Background/Context: In the field of education, the lens of agency has provided a valuable conceptual alternative to deterministic portrayals of schools as oppressive institutions where teachers and students have little power over the conditions in which they teach and learn. A number of studies have investigated teacher and student agency, but few have explored the relationships between the two, particularly in regard to how teacher and student agency relate in high-need and high-diversity contexts with exemplary student graduation outcomes.

Purpose/Focus of the Study: In an effort to address the paucity of research investigating the relationships of teacher and student agency, this analysis draws on seven qualitative case studies of secondary schools achieving a trend of above-predicted (i.e., odds-beating) graduation outcomes. We pursued the overarching research question: What are the relationships between teacher and student agency in odds-beating schools?

Setting: The study took place in a purposeful sample of odds-beating secondary schools identified through multiple regression analyses. The sample included schools in rural, suburban, and more urban communities and were distributed across various geographic regions in the state of New York. All schools shared a pattern of above-predicted graduation outcomes, taking into account student demographic factors (percentage of students economically disadvantaged, African American/Black, Hispanic/Latinx, and English language learners). All schools met the criteria of being within the normal range for wealth ratio as well.

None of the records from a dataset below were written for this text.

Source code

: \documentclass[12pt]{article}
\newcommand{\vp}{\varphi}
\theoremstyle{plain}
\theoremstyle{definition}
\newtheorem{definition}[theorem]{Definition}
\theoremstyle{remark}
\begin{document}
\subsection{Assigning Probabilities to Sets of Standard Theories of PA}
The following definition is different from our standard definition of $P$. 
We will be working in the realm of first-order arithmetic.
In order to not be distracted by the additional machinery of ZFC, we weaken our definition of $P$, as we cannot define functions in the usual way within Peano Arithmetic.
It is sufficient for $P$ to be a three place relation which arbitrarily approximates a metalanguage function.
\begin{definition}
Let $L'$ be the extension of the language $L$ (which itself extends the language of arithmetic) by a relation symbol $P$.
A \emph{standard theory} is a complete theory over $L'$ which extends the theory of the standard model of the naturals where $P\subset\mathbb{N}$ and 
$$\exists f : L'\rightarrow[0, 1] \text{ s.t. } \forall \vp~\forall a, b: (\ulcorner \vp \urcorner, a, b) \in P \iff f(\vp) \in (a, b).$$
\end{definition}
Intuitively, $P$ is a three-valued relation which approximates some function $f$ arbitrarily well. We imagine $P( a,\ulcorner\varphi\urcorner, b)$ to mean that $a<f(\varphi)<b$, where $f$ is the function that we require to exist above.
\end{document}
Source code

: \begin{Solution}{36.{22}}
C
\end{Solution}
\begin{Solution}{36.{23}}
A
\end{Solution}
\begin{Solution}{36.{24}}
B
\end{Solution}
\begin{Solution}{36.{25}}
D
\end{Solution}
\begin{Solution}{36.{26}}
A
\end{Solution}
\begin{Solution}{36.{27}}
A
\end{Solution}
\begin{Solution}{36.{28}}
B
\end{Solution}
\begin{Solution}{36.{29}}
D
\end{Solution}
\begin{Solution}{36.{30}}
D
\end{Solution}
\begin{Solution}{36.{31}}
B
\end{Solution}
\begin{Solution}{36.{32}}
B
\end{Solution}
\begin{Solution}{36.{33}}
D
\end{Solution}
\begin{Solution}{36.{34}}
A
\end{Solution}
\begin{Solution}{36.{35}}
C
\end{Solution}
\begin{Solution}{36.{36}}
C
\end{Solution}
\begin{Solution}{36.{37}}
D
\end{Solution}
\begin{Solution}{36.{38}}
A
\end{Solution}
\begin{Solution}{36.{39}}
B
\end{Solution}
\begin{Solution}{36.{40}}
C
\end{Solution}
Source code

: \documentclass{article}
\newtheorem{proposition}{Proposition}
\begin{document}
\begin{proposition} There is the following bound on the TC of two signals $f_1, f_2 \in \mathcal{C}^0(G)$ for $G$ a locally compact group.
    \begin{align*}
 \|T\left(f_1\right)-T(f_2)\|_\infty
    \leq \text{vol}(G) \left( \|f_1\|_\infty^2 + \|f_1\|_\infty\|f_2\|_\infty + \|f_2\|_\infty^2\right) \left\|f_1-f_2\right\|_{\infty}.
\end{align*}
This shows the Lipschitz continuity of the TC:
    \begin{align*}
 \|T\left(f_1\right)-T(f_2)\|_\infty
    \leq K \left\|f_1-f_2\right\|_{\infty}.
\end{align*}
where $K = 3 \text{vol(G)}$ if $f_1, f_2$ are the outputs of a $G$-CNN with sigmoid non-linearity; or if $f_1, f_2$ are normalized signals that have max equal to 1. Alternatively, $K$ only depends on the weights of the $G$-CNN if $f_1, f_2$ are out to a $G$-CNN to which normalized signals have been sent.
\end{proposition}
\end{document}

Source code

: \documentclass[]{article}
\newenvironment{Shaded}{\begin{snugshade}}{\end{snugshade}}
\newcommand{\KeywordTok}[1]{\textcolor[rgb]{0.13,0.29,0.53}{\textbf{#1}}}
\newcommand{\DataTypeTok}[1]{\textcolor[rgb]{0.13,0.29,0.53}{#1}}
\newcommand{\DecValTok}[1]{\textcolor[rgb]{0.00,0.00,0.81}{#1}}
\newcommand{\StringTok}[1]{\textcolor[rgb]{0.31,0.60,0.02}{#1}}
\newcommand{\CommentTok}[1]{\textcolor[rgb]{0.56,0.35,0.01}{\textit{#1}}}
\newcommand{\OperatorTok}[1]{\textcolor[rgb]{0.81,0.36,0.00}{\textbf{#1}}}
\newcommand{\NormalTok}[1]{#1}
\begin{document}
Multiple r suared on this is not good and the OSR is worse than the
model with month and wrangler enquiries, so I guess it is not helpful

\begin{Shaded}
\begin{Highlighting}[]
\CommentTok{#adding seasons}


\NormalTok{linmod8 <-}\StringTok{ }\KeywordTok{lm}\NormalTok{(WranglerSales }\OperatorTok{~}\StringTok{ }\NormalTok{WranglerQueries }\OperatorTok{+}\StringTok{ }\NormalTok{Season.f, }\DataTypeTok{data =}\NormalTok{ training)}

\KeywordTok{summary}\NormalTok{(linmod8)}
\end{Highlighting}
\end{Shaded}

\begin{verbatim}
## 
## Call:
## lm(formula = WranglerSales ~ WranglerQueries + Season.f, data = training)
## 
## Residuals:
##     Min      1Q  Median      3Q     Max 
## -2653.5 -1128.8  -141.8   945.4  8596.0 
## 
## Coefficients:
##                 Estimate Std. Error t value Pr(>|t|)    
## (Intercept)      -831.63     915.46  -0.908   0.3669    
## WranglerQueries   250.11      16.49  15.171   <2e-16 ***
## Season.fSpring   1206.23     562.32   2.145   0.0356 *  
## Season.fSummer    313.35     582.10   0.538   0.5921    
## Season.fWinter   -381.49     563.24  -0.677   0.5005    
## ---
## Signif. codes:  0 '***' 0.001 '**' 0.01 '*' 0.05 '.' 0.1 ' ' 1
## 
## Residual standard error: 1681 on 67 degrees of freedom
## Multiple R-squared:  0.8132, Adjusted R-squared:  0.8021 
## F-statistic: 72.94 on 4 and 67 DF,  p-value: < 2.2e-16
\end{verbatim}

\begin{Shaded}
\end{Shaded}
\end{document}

Research Design: This qualitative multiple case study focused on data generated from interviews and focus groups with 302 participants, including teachers, student support specialists, and school and district leaders, as well as field notes gathered during guided school tours, and documents. These data were analyzed using qualitative comparative analysis methods in multiple phases of deductive and inductive coding.

Conclusions: Study findings indicate that when teachers are offered opportunities to act as agents, they tend to offer opportunities to their students similarly. This research also suggests that affordances for teachers to assert agency can mitigate the constraining effects of state accountability system compliance-oriented practices. We conclude that teacher and student reciprocal agency merits further study and offers theoretical insights of particular import in high-needs and high-diversity school contexts.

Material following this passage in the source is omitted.